Building a word clock with genetic algorithms

Maybe it was a language barrier he ran into, or possibly an inclination to do things the hard and smart way, but we really like [Alessio]’s take on building the display for his word clock. Instead of relying on a pre-designed word layout, he made his own word pattern with a genetic algorithm.

While looking at other word clock builds on the Internet, [Alessio] noticed all the DIY copies used the same pattern of letters as the original QLOCKTWO word clock. There are obvious reasons for this, laziness chief among them, but [Alessio] decided to do one better. Armed with JGAP, he made a 10×10 German language word clock and a 11×11 English language word clock.
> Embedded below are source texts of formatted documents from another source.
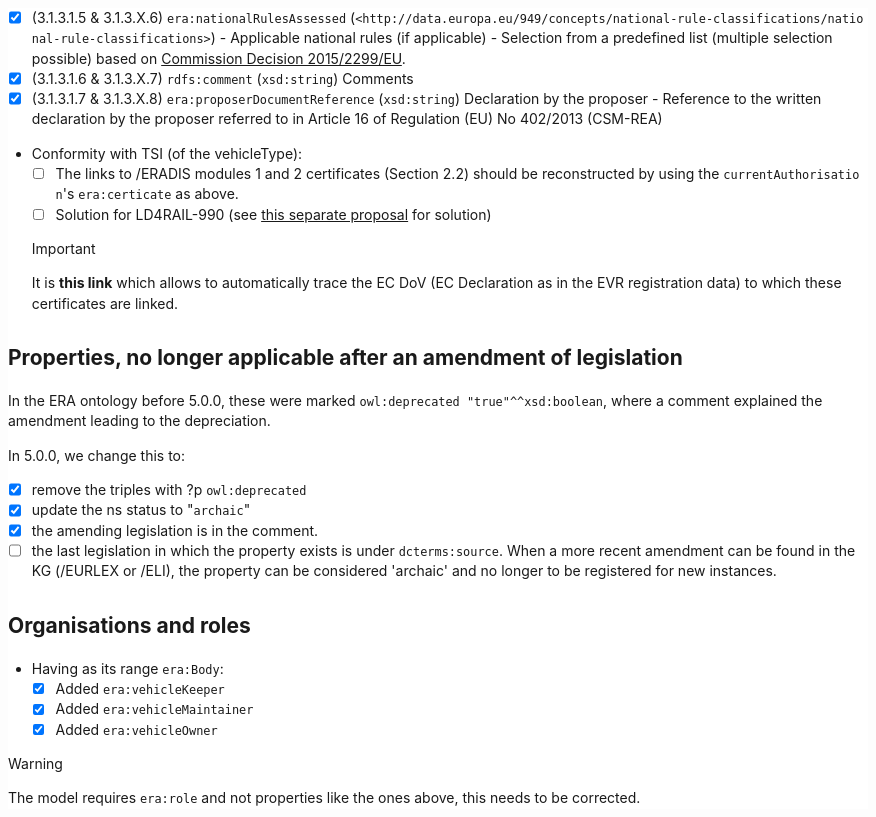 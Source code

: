  - [X] (3.1.3.1.5 & 3.1.3.X.6) `era:nationalRulesAssessed` (`<http://data.europa.eu/949/concepts/national-rule-classifications/national-rule-classifications>`) - Applicable national rules (if applicable) - Selection from a predefined list (multiple selection possible) based on [Commission Decision 2015/2299/EU](http://data.europa.eu/eli/dec/2009/965/oj).
  - [X] (3.1.3.1.6 & 3.1.3.X.7) `rdfs:comment` (`xsd:string`) Comments
  - [X] (3.1.3.1.7 & 3.1.3.X.8) `era:proposerDocumentReference` (`xsd:string`) Declaration by the proposer - Reference to the written declaration by the proposer referred to in Article 16 of Regulation (EU) No 402/2013 (CSM-REA)
- Conformity with TSI (of the vehicleType):
  - [ ] The links to /ERADIS modules 1 and 2 certificates (Section 2.2) should be reconstructed by using the `currentAuthorisation`'s `era:certicate` as above.
  - [ ] Solution for LD4RAIL-990 (see [this separate proposal](Modes_of_Operation_[INF-ENE-CCS].md) for solution)

  > [!IMPORTANT]
  > It is **this link** which allows to automatically trace the EC DoV (EC Declaration as in the EVR registration data) to which these certificates are linked.

## Properties, no longer applicable after an amendment of legislation

In the ERA ontology before 5.0.0, these were marked `owl:deprecated "true"^^xsd:boolean`, where a comment explained the amendment leading to the depreciation.

In 5.0.0, we change this to:

- [X] remove the triples with ?p `owl:deprecated`
- [X] update the ns status to "`archaic`"
- [X] the amending legislation is in the comment.
- [ ] the last legislation in which the property exists is under `dcterms:source`. When a more recent amendment can be found in the KG (/EURLEX or /ELI), the property can be considered 'archaic' and no longer to be registered for new instances.

## Organisations and roles

- Having as its range `era:Body`:
  - [X] Added `era:vehicleKeeper`
  - [X] Added `era:vehicleMaintainer`
  - [X] Added `era:vehicleOwner`

> [!WARNING]
> The model requires `era:role` and not properties like the ones above, this needs to be corrected.
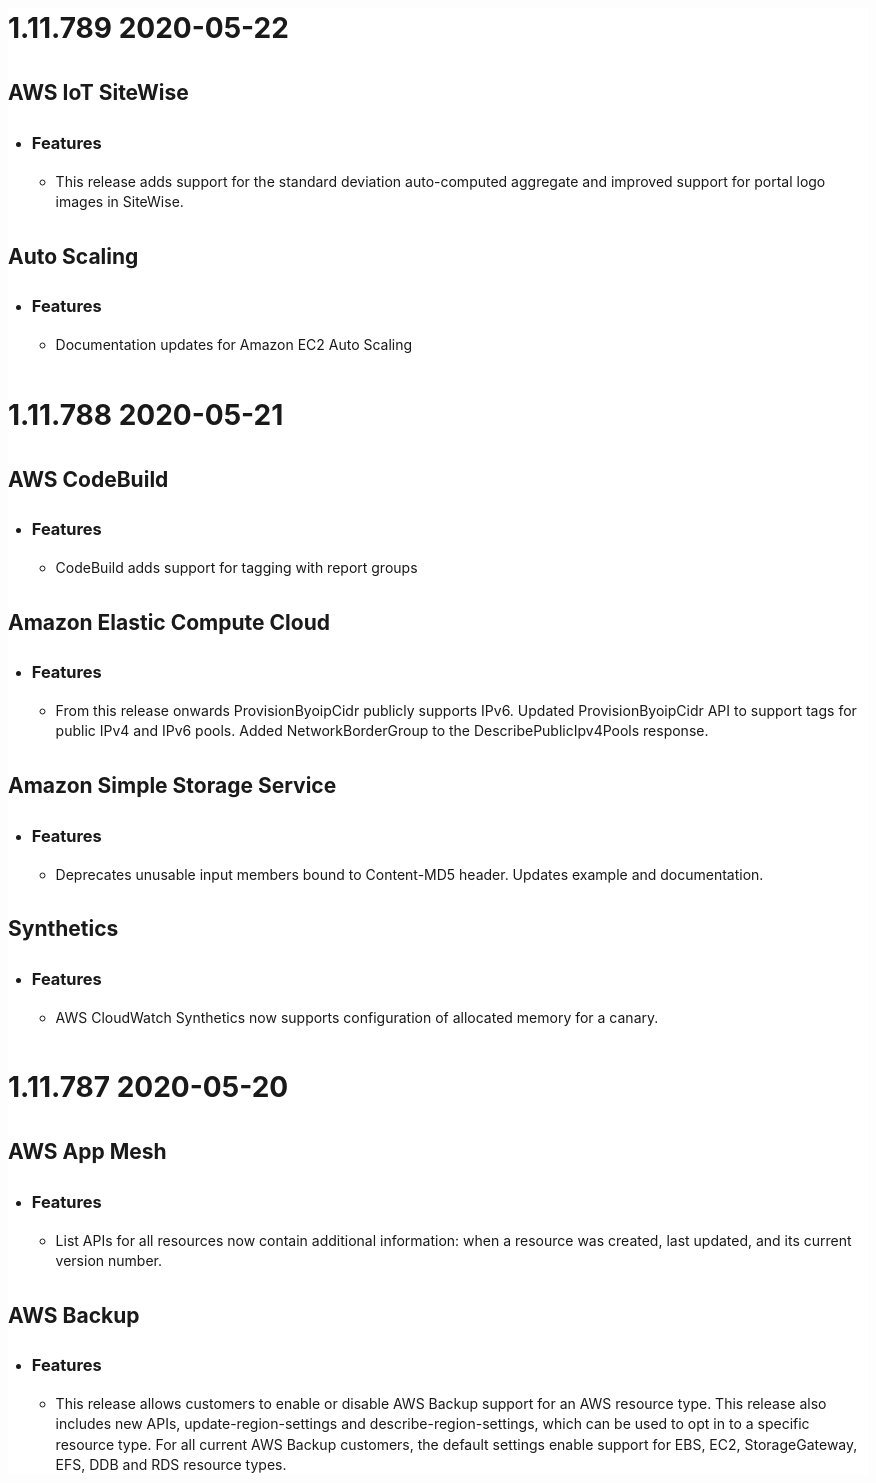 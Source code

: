 # __1.11.789__ __2020-05-22__
## __AWS IoT SiteWise__
  - ### Features
    - This release adds support for the standard deviation auto-computed aggregate and improved support for portal logo images in SiteWise.

## __Auto Scaling__
  - ### Features
    - Documentation updates for Amazon EC2 Auto Scaling

# __1.11.788__ __2020-05-21__
## __AWS CodeBuild__
  - ### Features
    - CodeBuild adds support for tagging with report groups

## __Amazon Elastic Compute Cloud__
  - ### Features
    - From this release onwards ProvisionByoipCidr publicly supports IPv6. Updated ProvisionByoipCidr API to support tags for public IPv4 and IPv6 pools. Added NetworkBorderGroup to the DescribePublicIpv4Pools response.

## __Amazon Simple Storage Service__
  - ### Features
    - Deprecates unusable input members bound to Content-MD5 header. Updates example and documentation.

## __Synthetics__
  - ### Features
    - AWS CloudWatch Synthetics now supports configuration of allocated memory for a canary.

# __1.11.787__ __2020-05-20__
## __AWS App Mesh__
  - ### Features
    - List APIs for all resources now contain additional information: when a resource was created, last updated, and its current version number.

## __AWS Backup__
  - ### Features
    - This release allows customers to enable or disable AWS Backup support for an AWS resource type. This release also includes new APIs, update-region-settings and describe-region-settings, which can be used to opt in to a specific resource type. For all current AWS Backup customers, the default settings enable support for EBS, EC2, StorageGateway, EFS, DDB and RDS resource types.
[Alessio]’s algorithm takes a list of regular expressions – ‘five past four’ and ‘four five’ are both valid expressions for 4:05 – and combines solutions together for a hopefully optimal solution. One added bonus of [Alessio]’s method is the ability to generate non-square word clocks. On his project page, [Alessio] put up examples for round, triangular, and diamond-shaped word clocks.

[Alessio] ended up building a 10×10 square German language word clock with an Arduino Nano, DS1307 real-time clock, RGB LEDs, and a few shift registers. Very nice work for a custom-designed word clock.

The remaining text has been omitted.